### RECORDS SUPPLIED:
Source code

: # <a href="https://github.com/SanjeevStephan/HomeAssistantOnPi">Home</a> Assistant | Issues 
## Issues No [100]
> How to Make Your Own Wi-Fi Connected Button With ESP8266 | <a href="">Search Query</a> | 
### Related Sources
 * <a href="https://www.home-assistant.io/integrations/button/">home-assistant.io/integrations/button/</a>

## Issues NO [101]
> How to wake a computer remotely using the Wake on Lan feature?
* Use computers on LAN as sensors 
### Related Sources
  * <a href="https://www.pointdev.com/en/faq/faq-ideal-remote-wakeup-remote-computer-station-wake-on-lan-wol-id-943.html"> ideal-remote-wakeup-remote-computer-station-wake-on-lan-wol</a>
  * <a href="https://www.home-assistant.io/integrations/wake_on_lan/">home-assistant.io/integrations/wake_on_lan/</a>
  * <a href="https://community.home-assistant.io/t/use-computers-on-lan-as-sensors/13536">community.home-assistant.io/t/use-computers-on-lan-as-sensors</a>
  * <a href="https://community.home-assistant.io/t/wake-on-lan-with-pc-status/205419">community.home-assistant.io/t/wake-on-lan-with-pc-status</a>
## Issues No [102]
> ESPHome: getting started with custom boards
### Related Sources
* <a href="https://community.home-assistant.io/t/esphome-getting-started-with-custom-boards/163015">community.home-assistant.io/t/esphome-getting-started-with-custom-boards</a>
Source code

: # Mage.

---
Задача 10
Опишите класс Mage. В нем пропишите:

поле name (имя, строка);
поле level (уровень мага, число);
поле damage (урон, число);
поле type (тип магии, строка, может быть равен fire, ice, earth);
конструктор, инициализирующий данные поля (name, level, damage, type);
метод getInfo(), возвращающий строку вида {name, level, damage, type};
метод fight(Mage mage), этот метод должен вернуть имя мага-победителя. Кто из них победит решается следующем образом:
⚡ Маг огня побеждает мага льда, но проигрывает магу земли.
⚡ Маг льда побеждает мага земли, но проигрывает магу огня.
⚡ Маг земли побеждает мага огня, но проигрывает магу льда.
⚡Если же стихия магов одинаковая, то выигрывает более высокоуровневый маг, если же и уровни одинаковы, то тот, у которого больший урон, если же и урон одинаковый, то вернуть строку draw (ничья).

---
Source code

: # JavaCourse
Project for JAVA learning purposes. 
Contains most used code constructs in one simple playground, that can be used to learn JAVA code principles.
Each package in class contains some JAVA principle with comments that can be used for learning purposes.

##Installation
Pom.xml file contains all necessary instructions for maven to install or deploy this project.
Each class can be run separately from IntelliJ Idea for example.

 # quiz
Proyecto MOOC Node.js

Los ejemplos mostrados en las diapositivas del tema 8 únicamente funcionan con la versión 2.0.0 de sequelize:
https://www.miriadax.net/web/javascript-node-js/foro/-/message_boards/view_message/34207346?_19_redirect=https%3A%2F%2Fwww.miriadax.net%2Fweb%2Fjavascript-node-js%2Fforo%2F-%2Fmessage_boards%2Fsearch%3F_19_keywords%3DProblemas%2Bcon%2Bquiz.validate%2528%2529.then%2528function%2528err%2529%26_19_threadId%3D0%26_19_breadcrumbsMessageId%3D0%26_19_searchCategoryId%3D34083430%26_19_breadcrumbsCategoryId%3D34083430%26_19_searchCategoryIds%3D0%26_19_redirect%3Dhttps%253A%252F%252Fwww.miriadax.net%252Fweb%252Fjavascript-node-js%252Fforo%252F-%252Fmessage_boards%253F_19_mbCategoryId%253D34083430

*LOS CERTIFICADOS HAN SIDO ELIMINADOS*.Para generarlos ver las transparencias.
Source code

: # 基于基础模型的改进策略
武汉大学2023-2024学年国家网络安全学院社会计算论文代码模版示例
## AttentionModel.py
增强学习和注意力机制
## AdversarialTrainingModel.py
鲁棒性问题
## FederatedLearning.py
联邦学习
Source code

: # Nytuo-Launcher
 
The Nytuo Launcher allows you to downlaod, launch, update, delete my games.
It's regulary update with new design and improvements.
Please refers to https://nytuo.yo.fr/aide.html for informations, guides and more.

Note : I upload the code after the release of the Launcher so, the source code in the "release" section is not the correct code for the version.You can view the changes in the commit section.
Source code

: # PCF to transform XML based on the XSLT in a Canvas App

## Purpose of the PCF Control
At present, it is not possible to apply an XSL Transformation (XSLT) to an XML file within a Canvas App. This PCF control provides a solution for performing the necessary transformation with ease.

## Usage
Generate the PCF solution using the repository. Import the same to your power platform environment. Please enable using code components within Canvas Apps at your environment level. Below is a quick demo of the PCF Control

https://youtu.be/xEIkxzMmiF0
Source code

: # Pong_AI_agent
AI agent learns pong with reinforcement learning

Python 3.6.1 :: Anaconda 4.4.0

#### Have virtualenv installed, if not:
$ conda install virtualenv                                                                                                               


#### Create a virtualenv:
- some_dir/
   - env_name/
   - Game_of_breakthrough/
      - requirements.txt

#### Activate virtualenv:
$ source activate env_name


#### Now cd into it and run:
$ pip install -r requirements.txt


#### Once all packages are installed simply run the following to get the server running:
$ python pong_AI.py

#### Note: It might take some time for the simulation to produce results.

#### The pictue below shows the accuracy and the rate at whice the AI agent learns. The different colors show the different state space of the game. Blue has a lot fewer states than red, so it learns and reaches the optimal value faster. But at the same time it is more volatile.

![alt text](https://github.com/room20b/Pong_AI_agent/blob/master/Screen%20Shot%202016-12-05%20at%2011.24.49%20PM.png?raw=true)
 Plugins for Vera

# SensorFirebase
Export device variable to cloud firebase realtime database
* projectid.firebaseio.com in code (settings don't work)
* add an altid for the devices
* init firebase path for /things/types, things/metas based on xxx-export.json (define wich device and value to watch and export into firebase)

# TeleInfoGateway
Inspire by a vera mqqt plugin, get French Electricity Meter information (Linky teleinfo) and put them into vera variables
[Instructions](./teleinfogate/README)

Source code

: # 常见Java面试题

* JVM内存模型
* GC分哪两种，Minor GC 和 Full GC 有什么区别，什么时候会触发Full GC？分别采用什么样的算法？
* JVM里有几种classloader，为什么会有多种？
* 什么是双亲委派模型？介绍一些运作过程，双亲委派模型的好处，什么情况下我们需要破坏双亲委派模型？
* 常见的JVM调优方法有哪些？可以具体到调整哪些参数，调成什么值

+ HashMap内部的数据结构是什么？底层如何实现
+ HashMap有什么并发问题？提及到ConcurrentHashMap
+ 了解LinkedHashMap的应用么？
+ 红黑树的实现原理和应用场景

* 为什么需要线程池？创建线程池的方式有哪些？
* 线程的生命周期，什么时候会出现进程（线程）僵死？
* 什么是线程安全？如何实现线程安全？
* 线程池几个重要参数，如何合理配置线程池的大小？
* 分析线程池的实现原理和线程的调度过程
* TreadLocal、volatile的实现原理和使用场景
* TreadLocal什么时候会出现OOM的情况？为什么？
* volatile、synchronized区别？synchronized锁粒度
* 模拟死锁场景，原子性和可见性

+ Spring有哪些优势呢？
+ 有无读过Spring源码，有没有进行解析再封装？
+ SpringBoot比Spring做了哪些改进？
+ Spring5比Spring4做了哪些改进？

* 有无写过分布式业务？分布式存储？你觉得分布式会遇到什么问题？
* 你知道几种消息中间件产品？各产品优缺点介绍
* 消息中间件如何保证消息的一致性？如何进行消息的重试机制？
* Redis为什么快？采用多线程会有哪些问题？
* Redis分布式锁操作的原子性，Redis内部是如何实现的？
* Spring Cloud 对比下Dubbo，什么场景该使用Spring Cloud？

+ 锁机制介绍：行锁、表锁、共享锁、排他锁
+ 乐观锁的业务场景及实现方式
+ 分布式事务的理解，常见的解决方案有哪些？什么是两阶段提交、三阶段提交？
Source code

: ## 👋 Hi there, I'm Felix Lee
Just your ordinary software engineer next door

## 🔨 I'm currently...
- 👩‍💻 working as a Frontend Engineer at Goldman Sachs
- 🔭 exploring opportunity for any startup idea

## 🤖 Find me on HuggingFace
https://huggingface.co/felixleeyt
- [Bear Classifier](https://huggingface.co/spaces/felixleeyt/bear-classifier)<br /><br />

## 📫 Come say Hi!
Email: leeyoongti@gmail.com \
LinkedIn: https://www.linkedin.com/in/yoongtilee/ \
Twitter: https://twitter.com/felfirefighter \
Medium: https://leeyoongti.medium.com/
==
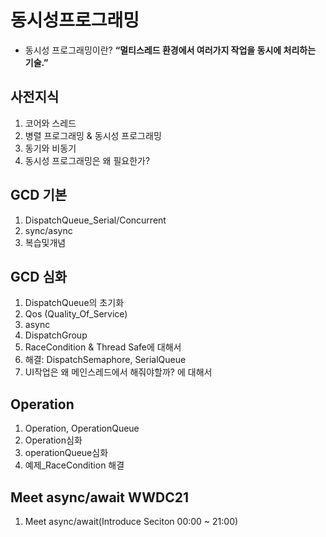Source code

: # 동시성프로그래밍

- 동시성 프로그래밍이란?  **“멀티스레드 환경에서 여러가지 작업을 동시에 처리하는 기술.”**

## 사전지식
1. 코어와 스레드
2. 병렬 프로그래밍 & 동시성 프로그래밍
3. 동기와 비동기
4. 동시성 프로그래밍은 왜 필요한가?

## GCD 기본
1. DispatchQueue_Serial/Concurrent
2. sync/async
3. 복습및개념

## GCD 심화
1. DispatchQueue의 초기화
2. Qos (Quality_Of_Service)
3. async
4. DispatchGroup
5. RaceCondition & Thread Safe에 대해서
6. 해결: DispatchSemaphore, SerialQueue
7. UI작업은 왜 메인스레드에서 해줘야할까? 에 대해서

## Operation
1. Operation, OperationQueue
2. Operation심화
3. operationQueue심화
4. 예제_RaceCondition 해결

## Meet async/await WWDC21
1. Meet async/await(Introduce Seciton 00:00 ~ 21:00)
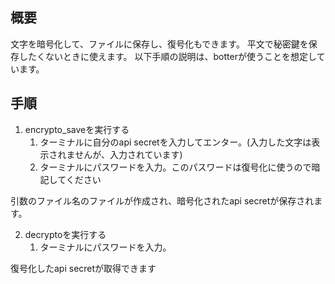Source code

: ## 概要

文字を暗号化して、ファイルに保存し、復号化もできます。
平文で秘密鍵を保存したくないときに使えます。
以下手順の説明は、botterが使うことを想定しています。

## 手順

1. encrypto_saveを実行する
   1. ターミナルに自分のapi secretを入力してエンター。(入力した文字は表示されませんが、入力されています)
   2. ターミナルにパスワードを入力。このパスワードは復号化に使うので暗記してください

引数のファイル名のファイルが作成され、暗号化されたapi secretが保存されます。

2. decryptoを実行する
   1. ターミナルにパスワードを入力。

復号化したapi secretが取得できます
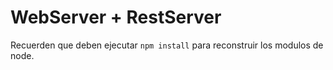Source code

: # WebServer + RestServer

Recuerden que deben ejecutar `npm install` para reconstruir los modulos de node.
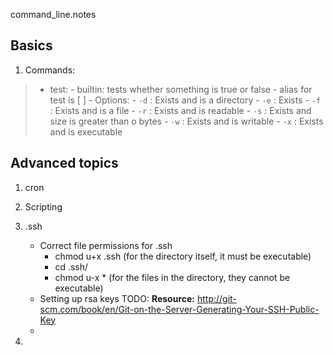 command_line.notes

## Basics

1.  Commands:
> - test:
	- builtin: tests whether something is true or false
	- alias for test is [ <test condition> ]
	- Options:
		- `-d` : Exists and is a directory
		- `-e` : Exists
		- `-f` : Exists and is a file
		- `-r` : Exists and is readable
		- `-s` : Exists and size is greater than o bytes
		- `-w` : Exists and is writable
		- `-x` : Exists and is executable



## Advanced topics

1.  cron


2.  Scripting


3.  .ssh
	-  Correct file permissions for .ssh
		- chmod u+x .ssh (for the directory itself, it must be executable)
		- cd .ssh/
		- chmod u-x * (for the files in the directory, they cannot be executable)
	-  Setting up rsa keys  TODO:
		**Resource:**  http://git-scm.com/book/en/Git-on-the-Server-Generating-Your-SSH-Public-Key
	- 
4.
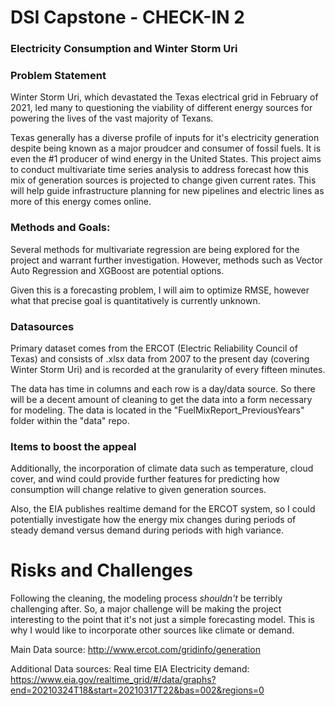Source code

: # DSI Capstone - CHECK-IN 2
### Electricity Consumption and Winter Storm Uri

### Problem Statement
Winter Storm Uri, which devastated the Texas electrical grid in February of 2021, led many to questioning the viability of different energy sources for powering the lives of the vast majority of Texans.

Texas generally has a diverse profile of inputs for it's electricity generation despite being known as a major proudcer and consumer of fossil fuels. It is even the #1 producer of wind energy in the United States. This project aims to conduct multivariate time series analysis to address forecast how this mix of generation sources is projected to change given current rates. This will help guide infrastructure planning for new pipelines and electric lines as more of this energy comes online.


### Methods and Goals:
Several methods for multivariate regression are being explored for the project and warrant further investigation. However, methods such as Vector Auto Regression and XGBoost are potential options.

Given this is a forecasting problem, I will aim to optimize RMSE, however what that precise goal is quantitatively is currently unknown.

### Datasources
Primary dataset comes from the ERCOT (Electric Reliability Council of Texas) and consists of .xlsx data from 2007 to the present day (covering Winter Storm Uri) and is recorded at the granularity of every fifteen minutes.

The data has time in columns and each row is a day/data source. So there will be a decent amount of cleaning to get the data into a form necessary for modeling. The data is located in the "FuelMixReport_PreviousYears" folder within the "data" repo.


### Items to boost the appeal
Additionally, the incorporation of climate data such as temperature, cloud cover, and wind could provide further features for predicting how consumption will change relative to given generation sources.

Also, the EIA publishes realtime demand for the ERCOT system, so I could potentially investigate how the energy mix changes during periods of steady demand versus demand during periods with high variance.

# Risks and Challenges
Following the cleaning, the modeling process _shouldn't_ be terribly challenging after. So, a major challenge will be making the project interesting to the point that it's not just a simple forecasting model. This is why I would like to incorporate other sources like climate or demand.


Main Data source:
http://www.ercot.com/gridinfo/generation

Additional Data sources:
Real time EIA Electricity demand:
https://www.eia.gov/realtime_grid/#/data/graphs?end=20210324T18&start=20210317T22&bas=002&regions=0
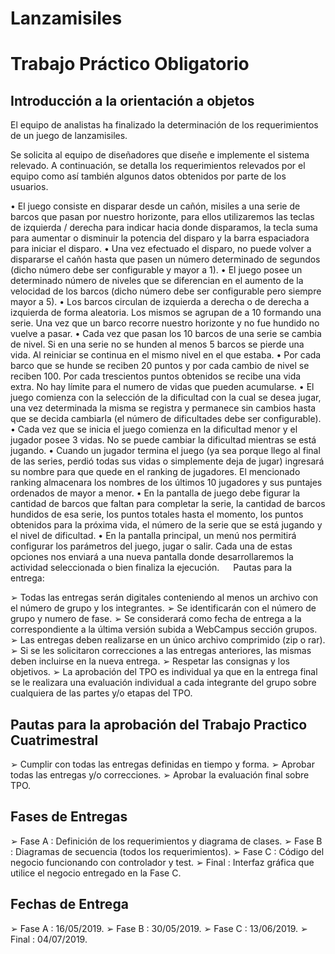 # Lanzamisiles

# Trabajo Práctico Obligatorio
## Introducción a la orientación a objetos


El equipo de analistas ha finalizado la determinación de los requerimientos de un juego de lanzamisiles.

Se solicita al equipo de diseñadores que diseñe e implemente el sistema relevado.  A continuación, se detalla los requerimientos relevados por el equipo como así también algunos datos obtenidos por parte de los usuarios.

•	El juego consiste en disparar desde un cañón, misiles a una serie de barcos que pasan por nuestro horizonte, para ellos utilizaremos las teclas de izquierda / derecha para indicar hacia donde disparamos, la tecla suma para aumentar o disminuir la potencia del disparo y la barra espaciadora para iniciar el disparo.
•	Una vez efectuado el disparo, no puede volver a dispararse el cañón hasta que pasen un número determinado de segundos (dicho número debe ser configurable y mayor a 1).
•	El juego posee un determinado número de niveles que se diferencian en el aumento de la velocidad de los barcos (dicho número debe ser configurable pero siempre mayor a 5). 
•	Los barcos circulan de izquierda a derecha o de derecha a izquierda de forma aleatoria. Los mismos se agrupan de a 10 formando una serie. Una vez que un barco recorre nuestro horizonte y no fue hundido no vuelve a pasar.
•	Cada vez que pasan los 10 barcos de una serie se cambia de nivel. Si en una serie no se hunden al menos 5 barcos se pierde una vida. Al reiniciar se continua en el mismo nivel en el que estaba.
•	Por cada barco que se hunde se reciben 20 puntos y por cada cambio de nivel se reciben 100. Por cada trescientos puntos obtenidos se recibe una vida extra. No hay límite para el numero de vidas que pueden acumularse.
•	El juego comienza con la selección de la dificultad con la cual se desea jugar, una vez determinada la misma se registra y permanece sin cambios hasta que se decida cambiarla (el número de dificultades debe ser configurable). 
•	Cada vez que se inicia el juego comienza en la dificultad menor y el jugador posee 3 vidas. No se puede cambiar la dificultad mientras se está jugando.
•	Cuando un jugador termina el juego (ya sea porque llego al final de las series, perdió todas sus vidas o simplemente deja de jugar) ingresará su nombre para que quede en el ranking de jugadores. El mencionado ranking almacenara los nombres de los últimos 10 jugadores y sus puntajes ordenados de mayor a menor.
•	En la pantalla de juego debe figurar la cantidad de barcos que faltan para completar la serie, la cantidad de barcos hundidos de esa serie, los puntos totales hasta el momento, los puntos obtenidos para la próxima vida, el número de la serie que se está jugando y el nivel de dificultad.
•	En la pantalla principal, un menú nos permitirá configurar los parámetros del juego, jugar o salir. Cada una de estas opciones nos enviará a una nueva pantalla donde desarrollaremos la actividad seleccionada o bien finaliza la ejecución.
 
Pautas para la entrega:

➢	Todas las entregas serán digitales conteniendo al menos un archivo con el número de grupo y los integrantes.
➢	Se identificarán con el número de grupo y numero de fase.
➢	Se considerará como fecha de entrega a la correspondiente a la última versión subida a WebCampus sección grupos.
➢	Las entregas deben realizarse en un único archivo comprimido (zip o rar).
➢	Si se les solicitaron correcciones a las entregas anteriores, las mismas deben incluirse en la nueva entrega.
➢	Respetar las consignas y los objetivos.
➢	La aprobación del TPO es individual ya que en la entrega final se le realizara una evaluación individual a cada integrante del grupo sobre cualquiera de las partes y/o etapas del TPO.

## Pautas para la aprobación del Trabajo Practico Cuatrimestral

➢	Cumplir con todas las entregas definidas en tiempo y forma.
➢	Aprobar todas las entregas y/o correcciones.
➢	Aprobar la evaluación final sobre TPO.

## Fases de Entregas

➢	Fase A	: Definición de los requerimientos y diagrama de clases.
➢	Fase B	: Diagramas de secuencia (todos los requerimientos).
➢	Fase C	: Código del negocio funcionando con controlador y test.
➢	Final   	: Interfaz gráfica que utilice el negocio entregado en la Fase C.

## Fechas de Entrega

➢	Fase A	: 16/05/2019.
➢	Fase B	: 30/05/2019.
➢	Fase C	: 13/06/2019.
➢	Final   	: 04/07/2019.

### TASK ITEM:
Return each line of the material above that holds the string "started".

### SOLUTION FOR THIS TASK:
> ESPHome: getting started with custom boards
* <a href="https://community.home-assistant.io/t/esphome-getting-started-with-custom-boards/163015">community.home-assistant.io/t/esphome-getting-started-with-custom-boards</a>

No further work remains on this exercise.